The reaction to this new horror was to spend blood and treasure on security, combat and construction of public works here and in far away lands.  Huge build ups in surveillance,  secret soldiers, and military might drove us forward.  Massive government agencies were restructured to face the looming doom of a landless enemy who would do our "homeland" harm.

War was waged in places where conflict had already raged for thousands of years.  Free people thought technology, money,  science, and even ideology would be naturally triumphant.  Who could dare stand before such awesome piles of money and military might?

Victory Apparent?

After a decade of effort at home and around the globe, the criminals who would hurt us were caught or captured.  Ben Laden was put in Davy Jone's Locker.  Although violence recruited new enemies, they too were sought out and brought to pay a price.

With time, terrorism itself no longer seems an imminent and real threat to us individually.  We gradually felt our small towns safe again.

Walking Wounded

Devastation and turmoil were left in our wake, as millions of lives lay shattered and radically changed.  Revolutions were triggered across dozens of countries as dictators and tyrants fell.  New governments are not always good governments.  Now nations are unstable, in chaos, or even engaged in brutal civil wars.

Professional soldiers, stretched to their limit and beyond suffer from combat fatigue, long separation from family, and traumatic stress.

Economies built on a bubble of easy borrowed money spent by citizens, corporations, and congresses have left the world economy teetering like a drunken sailor on a pay day binge.

The west wearies of fear and violence.

Forever Threatened

Terrorism's will never be gone.  Terrorism is a tactic that our enemies may pursue again.  Terrorism can never be defeated by armies or money or science or technology.  Terrorism will be tried again by someone else in another place.  Terrorism will come when we least expect it; for its very strength is it's sudden shock and brutal violence.

Security, secrets, and spying, initially embraced as a necessary evil now scares us with their attendant loss of freedoms.  No one wants to lose all their privacy in order to feel safe.  Now the tools of a war on terrorism scare us more than the terrorism itself does.

If high levels of security are maintained, the very institutions that protect us put privacy and freedom at high risk.  A dystopian future of governmental control intruding too far into our private lives  has begun to replace the fear of violence from angry people far away.  The gradual loss of liberty has become too high a price to pay for becoming less terrified.

If we ramp down our security another attack is probable some day; perhaps sooner, perhaps later.  The opportunity to surprise will present itself eventually to people of bad will.  

Choking the Chicken

We can not be Chicken Little assuming the sky of terrorism is falling down up us.
Neither can we be ostriches buried with our heads in the sand.
We can no more dismantle the entire security apparatus than we leave it in place as it is.  Both of these options leave us at perils we do not wish.

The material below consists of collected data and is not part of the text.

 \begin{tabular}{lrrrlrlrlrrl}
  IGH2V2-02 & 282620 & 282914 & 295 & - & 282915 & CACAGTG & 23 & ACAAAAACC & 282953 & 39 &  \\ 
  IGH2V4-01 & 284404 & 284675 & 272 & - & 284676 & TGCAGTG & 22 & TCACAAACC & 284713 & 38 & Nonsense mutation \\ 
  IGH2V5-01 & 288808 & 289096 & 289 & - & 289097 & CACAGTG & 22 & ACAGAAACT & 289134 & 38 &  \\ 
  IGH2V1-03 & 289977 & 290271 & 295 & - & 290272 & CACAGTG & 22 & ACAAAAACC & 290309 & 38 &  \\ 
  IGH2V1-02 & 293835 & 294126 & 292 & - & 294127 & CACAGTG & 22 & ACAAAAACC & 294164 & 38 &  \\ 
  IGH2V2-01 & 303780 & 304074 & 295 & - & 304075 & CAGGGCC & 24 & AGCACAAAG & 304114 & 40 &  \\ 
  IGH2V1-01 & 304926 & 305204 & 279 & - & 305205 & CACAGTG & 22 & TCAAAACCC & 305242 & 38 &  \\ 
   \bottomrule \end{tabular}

Which security works best that intrudes least?  Can such a thing be found?  
Could we stop patting down grandma at the airport?  
Could we stop tracking every phone call in order to stop bad men with evil intent?  
Could we pull all our troops home and watch the world from inside a bunker of safety until the next threat appears?

What ever we do next, let us not again react rashly.  How questions such as these get answered will determine our children's futures.